Excerpts from a dataset:

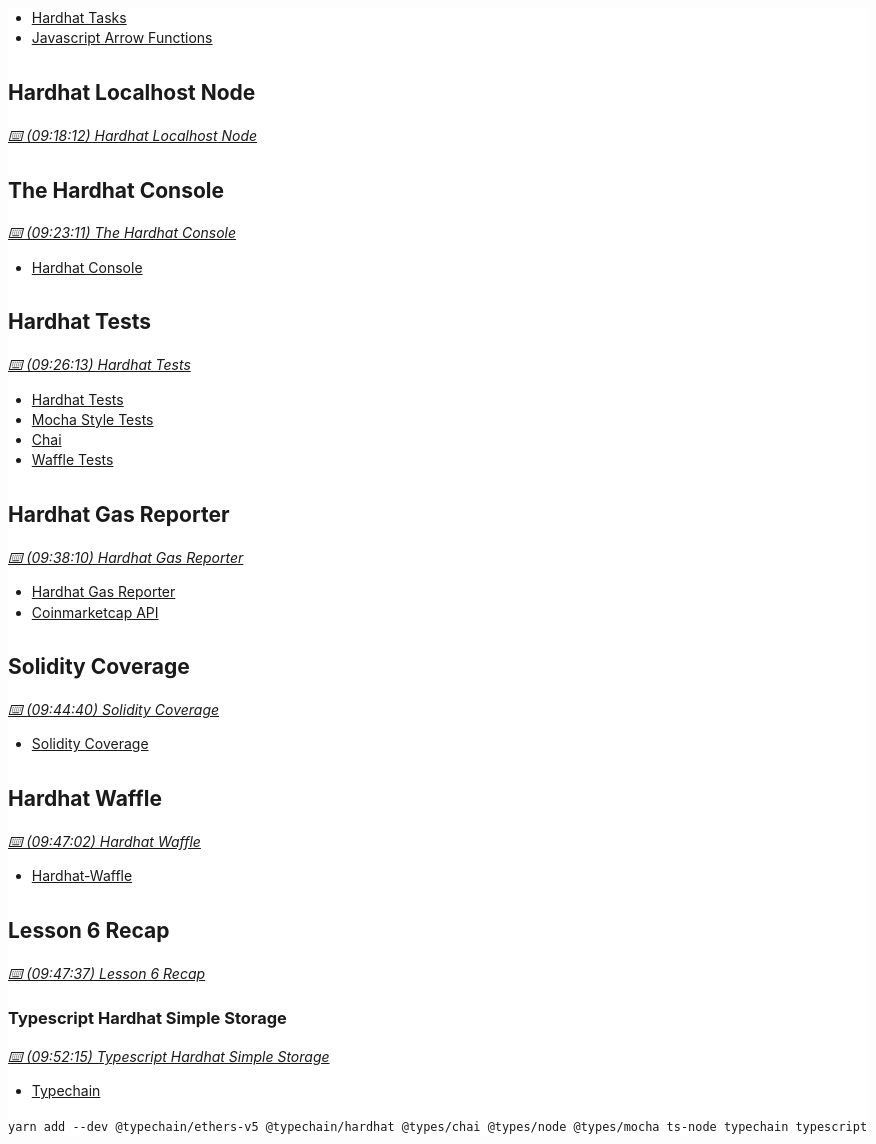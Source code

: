 -   [Hardhat Tasks](https://hardhat.org/guides/create-task.html)
-   [Javascript Arrow Functions](https://developer.mozilla.org/en-US/docs/Web/JavaScript/Reference/Functions/Arrow_functions)

## Hardhat Localhost Node

_[⌨️ (09:18:12) Hardhat Localhost Node](https://youtu.be/gyMwXuJrbJQ?t=33492)_

## The Hardhat Console

_[⌨️ (09:23:11) The Hardhat Console](https://youtu.be/gyMwXuJrbJQ?t=33791)_

-   [Hardhat Console](https://hardhat.org/guides/hardhat-console.html)

## Hardhat Tests

_[⌨️ (09:26:13) Hardhat Tests](https://youtu.be/gyMwXuJrbJQ?t=33973)_

-   [Hardhat Tests](https://hardhat.org/tutorial/testing-contracts.html#_5-testing-contracts)
-   [Mocha Style Tests](https://mochajs.org/)
-   [Chai](https://www.npmjs.com/package/chai)
-   [Waffle Tests](https://ethereum-waffle.readthedocs.io/en/latest/)

## Hardhat Gas Reporter

_[⌨️ (09:38:10) Hardhat Gas Reporter](https://youtu.be/gyMwXuJrbJQ?t=34690)_

-   [Hardhat Gas Reporter](https://www.npmjs.com/package/hardhat-gas-reporter)
-   [Coinmarketcap API](https://coinmarketcap.com/api/)

## Solidity Coverage

_[⌨️ (09:44:40) Solidity Coverage](https://youtu.be/gyMwXuJrbJQ?t=35080)_

-   [Solidity Coverage](https://github.com/sc-forks/solidity-coverage)

## Hardhat Waffle

_[⌨️ (09:47:02) Hardhat Waffle](https://youtu.be/gyMwXuJrbJQ?t=35222)_

-   [Hardhat-Waffle](https://npm.io/package/@nomiclabs/hardhat-waffle)

## Lesson 6 Recap

_[⌨️ (09:47:37) Lesson 6 Recap](https://youtu.be/gyMwXuJrbJQ?t=35257)_

### Typescript Hardhat Simple Storage

_[⌨️ (09:52:15) Typescript Hardhat Simple Storage](https://youtu.be/gyMwXuJrbJQ?t=35535)_

-   [Typechain](https://github.com/dethcrypto/TypeChain)

```
yarn add --dev @typechain/ethers-v5 @typechain/hardhat @types/chai @types/node @types/mocha ts-node typechain typescript
```
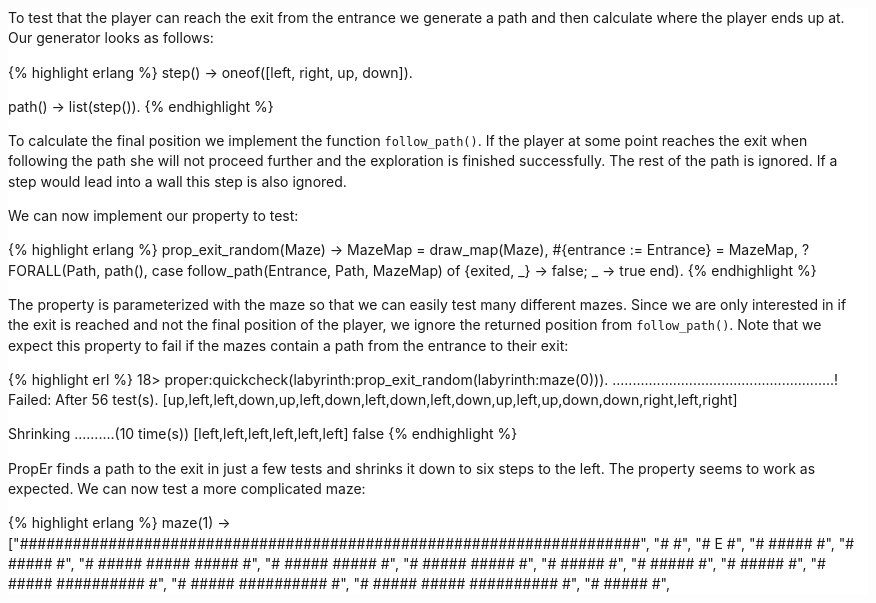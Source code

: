 To test that the player can reach the exit from the entrance we generate
a path and then calculate where the player ends up at. Our generator
looks as follows:

{% highlight erlang %}
step() ->
  oneof([left, right, up, down]).

path() ->
  list(step()).
{% endhighlight %}

To calculate the final position we implement the function `follow_path()`. If
the player at some point reaches the exit when following the path she will not
proceed further and the exploration is finished successfully. The rest of the
path is ignored. If a step would lead into a wall this step is also ignored.

We can now implement our property to test:

{% highlight erlang %}
prop_exit_random(Maze) ->
  MazeMap = draw_map(Maze),
  #{entrance := Entrance} = MazeMap,
  ?FORALL(Path, path(),
          case follow_path(Entrance, Path, MazeMap) of
            {exited, _} -> false;
            _ -> true
          end).
{% endhighlight %}

The property is parameterized with the maze so that we can easily test
many different mazes. Since we are only interested in if the exit is reached
and not the final position of the player, we ignore the returned position from
`follow_path()`. Note that we expect this property to fail if the mazes contain
a path from the entrance to their exit:

{% highlight erl %}
18> proper:quickcheck(labyrinth:prop_exit_random(labyrinth:maze(0))).
.......................................................!
Failed: After 56 test(s).
[up,left,left,down,up,left,down,left,down,left,down,up,left,up,down,down,right,left,right]

Shrinking ..........(10 time(s))
[left,left,left,left,left,left]
false
{% endhighlight %}

PropEr finds a path to the exit in just a few tests and shrinks it down to six
steps to the left. The property seems to work as expected. We can now test a
more complicated maze:

{% highlight erlang %}
maze(1) ->
  ["######################################################################",
   "#                                                                    #",
   "#   E                                                                #",
   "#                                  #####                             #",
   "#                                  #####                             #",
   "#        #####                     #####        #####                #",
   "#        #####                                  #####                #",
   "#        #####                                  #####                #",
   "#                          #####                                     #",
   "#                          #####                                     #",
   "#                          #####                                     #",
   "#                                         #####          ##########  #",
   "#                                         #####          ##########  #",
   "#             #####                       #####          ##########  #",
   "#             #####                                                  #",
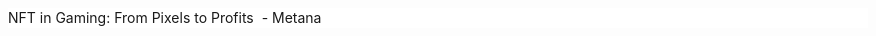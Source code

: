 



NFT in Gaming: From Pixels to Profits  - Metana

Directions for this task: Pictures should not appear in the copy. Write out exactly the lines above from the first one through the line that contains "[Mocha Style Tests](https://mochajs.org/)".

Solved problem:
Source code

: -   [Hardhat Tasks](https://hardhat.org/guides/create-task.html)
-   [Javascript Arrow Functions](https://developer.mozilla.org/en-US/docs/Web/JavaScript/Reference/Functions/Arrow_functions)

## Hardhat Localhost Node

_[⌨️ (09:18:12) Hardhat Localhost Node](https://youtu.be/gyMwXuJrbJQ?t=33492)_

## The Hardhat Console

_[⌨️ (09:23:11) The Hardhat Console](https://youtu.be/gyMwXuJrbJQ?t=33791)_

-   [Hardhat Console](https://hardhat.org/guides/hardhat-console.html)

## Hardhat Tests

_[⌨️ (09:26:13) Hardhat Tests](https://youtu.be/gyMwXuJrbJQ?t=33973)_

-   [Hardhat Tests](https://hardhat.org/tutorial/testing-contracts.html#_5-testing-contracts)
-   [Mocha Style Tests](https://mochajs.org/)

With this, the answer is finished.